> _How to complete this task_
Repeat the records word for word, excluding any picture.

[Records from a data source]
▬▬▬▬▬▬▬▬▬▬

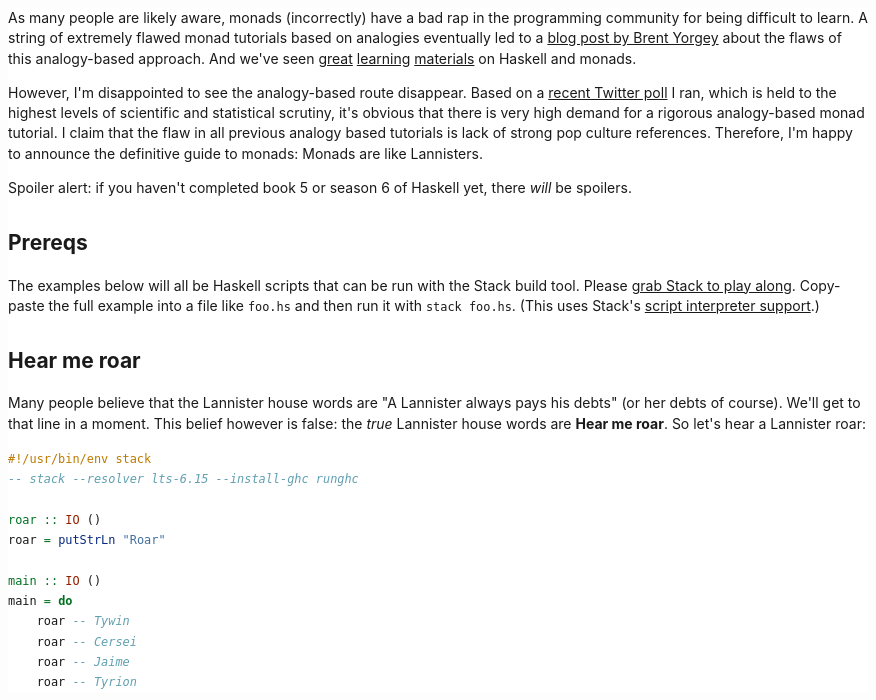 As many people are likely aware, monads (incorrectly) have a bad rap
in the programming community for being difficult to learn. A string of
extremely flawed monad tutorials based on analogies eventually led to
a
[blog post by Brent Yorgey](https://byorgey.wordpress.com/2009/01/12/abstractsion-intuition-and-the-monad-tutorial-fallacy/)
about the flaws of this analogy-based approach. And we've seen
[great](http://haskellbook.com/)
[learning](http://blog.sigfpe.com/2006/08/you-could-have-invented-monads-and.html)
[materials](https://haskell-lang.org/documentation) on Haskell and
monads.

However, I'm disappointed to see the analogy-based route
disappear. Based on a
[recent Twitter poll](https://twitter.com/snoyberg/status/773892889868963841)
I ran, which is held to the highest levels of scientific and
statistical scrutiny, it's obvious that there is very high demand for
a rigorous analogy-based monad tutorial. I claim that the flaw in all
previous analogy based tutorials is lack of strong pop culture
references. Therefore, I'm happy to announce the definitive guide to
monads: Monads are like Lannisters.

Spoiler alert: if you haven't completed book 5 or season 6 of Haskell
yet, there _will_ be spoilers.

## Prereqs

The examples below will all be Haskell scripts that can be run with
the Stack build tool. Please
[grab Stack to play along](https://haskell-lang.org/get-started). Copy-paste
the full example into a file like `foo.hs` and then run it with `stack
foo.hs`. (This uses Stack's
[script interpreter support](https://www.fpcomplete.com/blog/2016/08/bitrot-free-scripts).)

## Hear me roar

Many people believe that the Lannister house words are "A Lannister
always pays his debts" (or her debts of course). We'll get to that
line in a moment. This belief however is false: the _true_ Lannister
house words are **Hear me roar**. So let's hear a Lannister roar:

```haskell
#!/usr/bin/env stack
-- stack --resolver lts-6.15 --install-ghc runghc

roar :: IO ()
roar = putStrLn "Roar"

main :: IO ()
main = do
    roar -- Tywin
    roar -- Cersei
    roar -- Jaime
    roar -- Tyrion
```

▬▬▬▬▬▬▬▬▬▬

> _Reply_
 As many people are likely aware, monads (incorrectly) have a bad rap
in the programming community for being difficult to learn. A string of
extremely flawed monad tutorials based on analogies eventually led to
a
[blog post by Brent Yorgey](https://byorgey.wordpress.com/2009/01/12/abstractsion-intuition-and-the-monad-tutorial-fallacy/)
about the flaws of this analogy-based approach. And we've seen
[great](http://haskellbook.com/)
[learning](http://blog.sigfpe.com/2006/08/you-could-have-invented-monads-and.html)
[materials](https://haskell-lang.org/documentation) on Haskell and
monads.

However, I'm disappointed to see the analogy-based route
disappear. Based on a
[recent Twitter poll](https://twitter.com/snoyberg/status/773892889868963841)
I ran, which is held to the highest levels of scientific and
statistical scrutiny, it's obvious that there is very high demand for
a rigorous analogy-based monad tutorial. I claim that the flaw in all
previous analogy based tutorials is lack of strong pop culture
references. Therefore, I'm happy to announce the definitive guide to
monads: Monads are like Lannisters.

Spoiler alert: if you haven't completed book 5 or season 6 of Haskell
yet, there _will_ be spoilers.

## Prereqs

The examples below will all be Haskell scripts that can be run with
the Stack build tool. Please
[grab Stack to play along](https://haskell-lang.org/get-started). Copy-paste
the full example into a file like `foo.hs` and then run it with `stack
foo.hs`. (This uses Stack's
[script interpreter support](https://www.fpcomplete.com/blog/2016/08/bitrot-free-scripts).)

## Hear me roar

Many people believe that the Lannister house words are "A Lannister
always pays his debts" (or her debts of course). We'll get to that
line in a moment. This belief however is false: the _true_ Lannister
house words are **Hear me roar**. So let's hear a Lannister roar:

```haskell
#!/usr/bin/env stack
-- stack --resolver lts-6.15 --install-ghc runghc

roar :: IO ()
roar = putStrLn "Roar"

main :: IO ()
main = do
    roar -- Tywin
    roar -- Cersei
    roar -- Jaime
    roar -- Tyrion
```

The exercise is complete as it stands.